CT lung screening would cost Medicare $10B, study finds
By Eric Barnes, AuntMinnie.com staff writer
May 23, 2014 — A new model-based study of National Lung Screening Trial (NLST) results predicts that implementing CT lung cancer screening in the Medicare population will identify more cancers — and at earlier, curable stages — but the costs to Medicare will be substantial.
The new model estimates that implementing screening gradually in the Medicare population would result in approximately 54,900 more lung cancers detected over a five-year period, most of which would be early-stage disease; however, the cost would approach $10 billion.
The model represents the first analysis of NLST data to look specifically at the Medicare population. This group has a high lung cancer incidence and a large segment that qualifies for screening under guidelines approved by the U.S. Preventive Services Task Force (USPSTF).
NLST, published in 2011, showed a 20% drop in lung cancer deaths with low-dose CT (LDCT) screening versus x-ray screening in a population of more than 50,000 individuals. The findings led USPSTF to recommend annual LDCT screening for people ages 55 to 80 years with a 30-pack-year smoking history who currently smoke or who quit within the past 15 years.

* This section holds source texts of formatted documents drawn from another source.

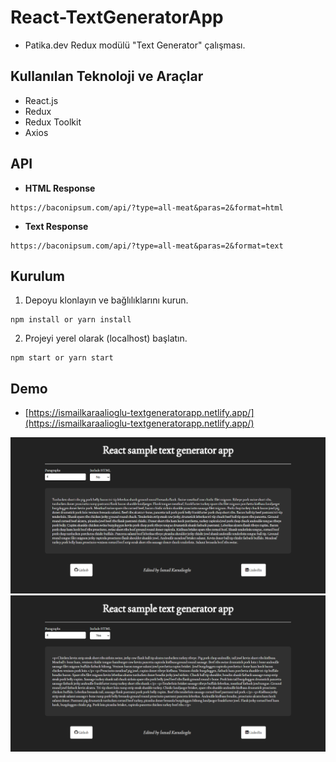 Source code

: # React-TextGeneratorApp

* Patika.dev Redux modülü "Text Generator" çalışması.

## Kullanılan Teknoloji ve Araçlar
* React.js
* Redux
* Redux Toolkit
* Axios

## API
* **HTML Response**
```
https://baconipsum.com/api/?type=all-meat&paras=2&format=html
```
* **Text Response**
```
https://baconipsum.com/api/?type=all-meat&paras=2&format=text
```

## Kurulum

1. Depoyu klonlayın ve bağlılıklarını kurun.
```
npm install or yarn install
```

2. Projeyi yerel olarak (localhost) başlatın.
```
npm start or yarn start
```

## Demo
* [https://ismailkaraalioglu-textgeneratorapp.netlify.app/](https://ismailkaraalioglu-textgeneratorapp.netlify.app/)

![Screenshot1](./src/img/Screenshot1.jpg)
![Screenshot2](./src/img/Screenshot2.jpg) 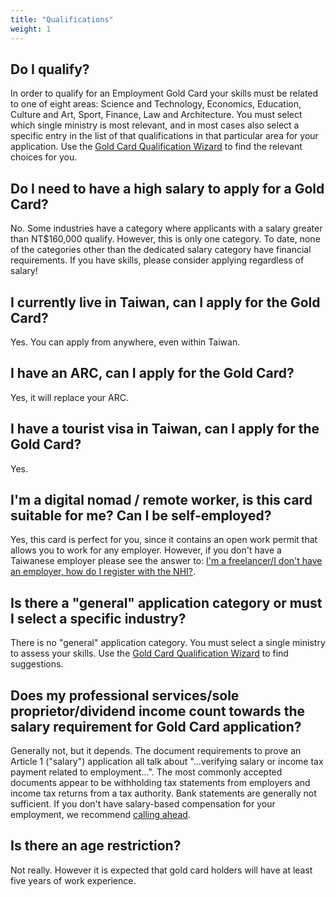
 ```yaml
---
title: "Qualifications"
weight: 1
---
```

<!--- (c) Tom Fifield, licensed under a
Creative Commons Attribution-NonCommercial-ShareAlike 4.0 International License. -->

## Do I qualify?
In order to qualify for an Employment Gold Card your skills must be related to one of eight areas:
 Science and Technology, Economics, Education, Culture and Art, Sport, Finance, Law and Architecture.
 You must select which single ministry is most relevant, and in most cases also select a specific entry in
 the list of that qualifications in that particular area for your application.
Use the [Gold Card Qualification Wizard](https://visafinder.tw/gold-card-qualification/) to find the relevant
 choices for you.

## Do I need to have a high salary to apply for a Gold Card?
No. Some industries have a category where applicants with a salary greater than NT$160,000 qualify.
 However, this is only one category. To date, none of the categories other than the dedicated
 salary category have financial requirements. If you have skills, please consider applying regardless of salary!

## I currently live in Taiwan, can I apply for the Gold Card?
Yes. You can apply from anywhere, even within Taiwan.

## I have an ARC, can I apply for the Gold Card?
Yes, it will replace your ARC.

## I have a tourist visa in Taiwan, can I apply for the Gold Card?
Yes.

## I'm a digital nomad / remote worker, is this card suitable for me? Can I be self-employed?
Yes, this card is perfect for you, since it contains an open work permit that allows you to work for any
 employer. However, if you don't have a Taiwanese employer please see the answer to:
 [I'm a freelancer/I don't have an employer, how do I register with the NHI?](/goldcard-holders-faq/health-insurance/).

## Is there a "general" application category or must I select a specific industry? 
There is no "general" application category. You must select a single ministry to assess your skills.
Use the [Gold Card Qualification Wizard](https://visafinder.tw/gold-card-qualification/) to find suggestions.

## Does my professional services/sole proprietor/dividend income count towards the salary requirement for Gold Card application?
Generally not, but it depends. The document requirements to prove an Article 1 ("salary")
 application all talk about "...verifying salary or income tax payment related to employment...".
 The most commonly accepted documents appear to be withholding tax statements from employers and
 income tax returns from a tax authority. Bank statements are generally not sufficient. If you
 don't have salary-based compensation for your employment, we recommend [calling ahead](/application-faq/application/#who-can-i-talk-to-about-this).

## Is there an age restriction? 
Not really. However it is expected that gold card holders will have at least five years of work experience.
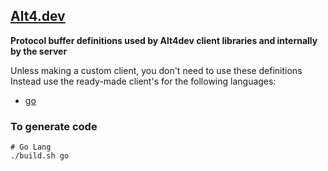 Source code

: ## <a href="https://alt4.dev" target="_blank">Alt4.dev</a>

**Protocol buffer definitions used by Alt4dev 
client libraries and internally by the server**

Unless making a custom client, you don't need to use these definitions
Instead use the ready-made client's for the following languages:
- [go](https://github.com/alt4dev/go)

### To generate code
```shell script
# Go Lang
./build.sh go
```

“If we can diagnose lung cancers at an earlier stage, patients can be treated far more effectively and survival prognosis is much better,” said lead author Joshua Roth, PhD, from Fred Hutchinson Cancer Research Center, in a statement announcing the results. “However, the key to the success of this screening program is ensuring that those who are at high risk actually undergo screening and subsequently receive appropriate treatment.”
Screening eligible Medicare patients is projected to boost the proportion of early-stage diagnoses from 15% to 33%, the study team reported. On the cost side, however, five-year Medicare outlays for CT imaging, diagnostic workup, and cancer care would total $9.3 billion. This represents a $3 monthly premium increase for each Medicare member if the program sees “expected” use in 50% of screen-eligible members. In a low-use scenario (25% of eligible members), the Medicare cost would amount to $5.9 billion; in a high-use scenario (75% of eligible members), the total would reach $12.7 billion.
The study team is planning additional analyses that will assess available resources and demand for additional scanners and technologists, with the aim of helping healthcare systems prepare for the implementation of the USPSTF policy.